Launching its Oil and Gas Reality Check 2014, Deloitte Access Economics says global markets for oil and gas are evolving on a number of fronts, some of which would affect Australia as an increasingly important exporting nation.

“Another year has brought further changes to the global oil and gas industry’s fundamentals, including expansion and contraction on a number of fronts,” Deloitte Australia Consulting partner and national Oil and Gas Leader Mike Lynn said.

“These issues are certainly relevant from a local perspective. Australia will soon find itself in close competition with its key strategic ally, the United States, for future energy markets in China. We are a world leader in LNG megaproject execution, and we are emerging as an energy exporting nation.”

In its report, Deloitte argues the extent of transformation involved in unlocking America’s shale formations, with the country’s oil production volumes having risen by 50 percent over the five years to 2013 and the nation expected to be a net exporter of gas by the end of the decade, cannot possibly be underestimated.

Not only has this created an enormous boon for America’s economy as the availability of cheap domestic gas has made its local manufacturing sector more competitive, it is also having significant political ramifications in terms of America no longer being dependent on the Middle East for oil and the prospect of either America opening up its shale gas reserves (though LNG) for export or a similar shale gas boom in the United Kingdom, Poland, Romania and Ukraine reducing European reliance on Russia for oil.

Furthermore, along with America, the increasing prominence of countries like Canada, Mexico, Brazil and Kazakhstan as producers is reshaping global markets and forcing traditional suppliers to compete more aggressively in order to maintain market share.

Moreover, outside of Asia – where insufficient pipeline and distribution networks and expense of importation of natural gas mean heavy reliance on coal is likely to continue – a push toward  less environmentally destructive fuels is being driven not only by advances in shale but also, in some cases, government policy.

Europe, for example, wants 20 percent of its energy mix to come from clean sources by 2020.

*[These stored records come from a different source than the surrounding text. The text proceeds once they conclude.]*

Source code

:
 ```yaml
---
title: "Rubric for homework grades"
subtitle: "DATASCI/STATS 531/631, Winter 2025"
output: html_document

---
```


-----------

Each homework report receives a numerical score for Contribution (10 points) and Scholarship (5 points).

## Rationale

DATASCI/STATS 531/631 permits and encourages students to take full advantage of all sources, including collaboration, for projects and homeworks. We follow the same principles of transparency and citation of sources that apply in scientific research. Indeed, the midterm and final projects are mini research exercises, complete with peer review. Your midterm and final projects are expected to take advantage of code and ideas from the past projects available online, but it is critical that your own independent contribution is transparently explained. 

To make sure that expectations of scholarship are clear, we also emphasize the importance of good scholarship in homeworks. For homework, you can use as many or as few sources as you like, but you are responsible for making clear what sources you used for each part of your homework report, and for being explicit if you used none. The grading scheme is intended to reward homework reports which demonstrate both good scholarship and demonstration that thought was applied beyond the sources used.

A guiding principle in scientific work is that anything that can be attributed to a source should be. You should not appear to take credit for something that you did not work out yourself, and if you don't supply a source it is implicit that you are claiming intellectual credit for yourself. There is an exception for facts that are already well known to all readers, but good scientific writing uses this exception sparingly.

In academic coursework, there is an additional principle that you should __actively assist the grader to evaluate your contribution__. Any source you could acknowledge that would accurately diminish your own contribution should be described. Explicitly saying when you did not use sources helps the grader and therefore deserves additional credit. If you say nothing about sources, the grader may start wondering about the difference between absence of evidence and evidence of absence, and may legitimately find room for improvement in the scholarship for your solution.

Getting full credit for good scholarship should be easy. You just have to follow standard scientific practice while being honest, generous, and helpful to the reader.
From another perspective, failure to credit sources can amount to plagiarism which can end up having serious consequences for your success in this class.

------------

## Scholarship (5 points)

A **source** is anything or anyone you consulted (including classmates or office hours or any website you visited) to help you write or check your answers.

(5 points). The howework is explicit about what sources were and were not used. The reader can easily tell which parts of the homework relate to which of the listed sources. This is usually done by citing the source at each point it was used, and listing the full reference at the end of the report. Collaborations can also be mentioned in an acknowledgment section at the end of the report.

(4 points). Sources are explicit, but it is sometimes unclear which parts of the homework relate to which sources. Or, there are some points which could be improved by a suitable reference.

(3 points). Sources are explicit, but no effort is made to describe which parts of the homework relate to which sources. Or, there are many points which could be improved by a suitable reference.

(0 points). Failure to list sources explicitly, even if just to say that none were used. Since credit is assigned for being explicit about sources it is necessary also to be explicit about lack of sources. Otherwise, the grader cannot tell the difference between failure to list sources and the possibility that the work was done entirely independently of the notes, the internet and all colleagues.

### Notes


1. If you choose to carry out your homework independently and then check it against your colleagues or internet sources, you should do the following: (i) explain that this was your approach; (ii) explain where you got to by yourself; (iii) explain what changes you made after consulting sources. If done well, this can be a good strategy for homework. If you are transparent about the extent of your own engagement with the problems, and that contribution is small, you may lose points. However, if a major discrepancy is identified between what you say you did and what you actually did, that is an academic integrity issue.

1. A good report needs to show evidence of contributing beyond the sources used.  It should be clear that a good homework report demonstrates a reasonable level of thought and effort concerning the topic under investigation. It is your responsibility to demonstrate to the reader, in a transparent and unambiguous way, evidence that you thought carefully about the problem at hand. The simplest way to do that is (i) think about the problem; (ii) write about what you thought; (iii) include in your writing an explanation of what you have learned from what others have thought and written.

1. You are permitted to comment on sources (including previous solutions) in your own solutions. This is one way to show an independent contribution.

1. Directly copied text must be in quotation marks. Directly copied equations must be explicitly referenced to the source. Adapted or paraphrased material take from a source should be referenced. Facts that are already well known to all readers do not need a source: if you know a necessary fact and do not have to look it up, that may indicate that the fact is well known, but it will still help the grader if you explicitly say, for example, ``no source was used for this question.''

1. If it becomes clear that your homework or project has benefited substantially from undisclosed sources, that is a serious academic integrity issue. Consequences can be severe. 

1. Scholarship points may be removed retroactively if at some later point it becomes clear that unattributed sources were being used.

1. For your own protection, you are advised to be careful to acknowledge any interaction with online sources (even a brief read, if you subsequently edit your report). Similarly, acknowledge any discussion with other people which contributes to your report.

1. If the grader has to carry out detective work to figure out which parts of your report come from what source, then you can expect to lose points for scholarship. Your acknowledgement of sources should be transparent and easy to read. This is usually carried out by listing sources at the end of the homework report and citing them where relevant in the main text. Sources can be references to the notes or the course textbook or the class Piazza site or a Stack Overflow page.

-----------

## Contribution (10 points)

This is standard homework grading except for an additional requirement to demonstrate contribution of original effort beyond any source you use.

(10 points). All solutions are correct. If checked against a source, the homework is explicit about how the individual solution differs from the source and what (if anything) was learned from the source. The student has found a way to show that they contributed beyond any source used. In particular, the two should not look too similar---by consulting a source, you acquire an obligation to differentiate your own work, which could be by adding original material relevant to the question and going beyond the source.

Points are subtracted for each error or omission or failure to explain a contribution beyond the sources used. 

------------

Fourth, Deloitte reports describes a new energy nationalism being driven by greed for markets amongst former and emerging exporters and fear about energy security among nations with substantial demand, which it says has seen more liberal countries become nervous about foreign government owned companies taking control of resources notwithstanding the fact that recent years have seen some long restrictive borders open up.

Canada, for instance, banned further national government ownership of resources following the Petronas purchase of a Canadian gas producer and the CNOOC acquisition of Nexen, whilst the US also opposes selling its shale resources outright.

Finally, greater levels of technical risk and operational challenge associated with ‘new age’ projects (LNG, gas-to-liquids (GLT) deepwater and Artic , shale, tight oil, oil sands in Canada etc.) is necessitating higher levels of diligence in project management and ‘megaproject’ management approaches including lean project management; integration of owners, engineers, contractors and major suppliers into project teams, or ‘integrated project delivery’; the development of systems to provide enhanced ‘real time’ insight into project statuses so that problems can be identified in time to implement mitigation strategies and most importantly; dedicating  more resources to planning and design.

Nowhere can this be seen more clearly that in Australia, where the $US37 billion Gorgon LNG Project reported cost blowouts of 40 percent and delays of up to one year.

ExxonMobil Arctic and Eastern Canada vice president Jim Flood said the importance of planning cannot be overstated.

“All of us feel time pressure to get first production,” he said.

“(But) if you don’t get the engineering right, you don’t get the procurement right, then you impact fabrication.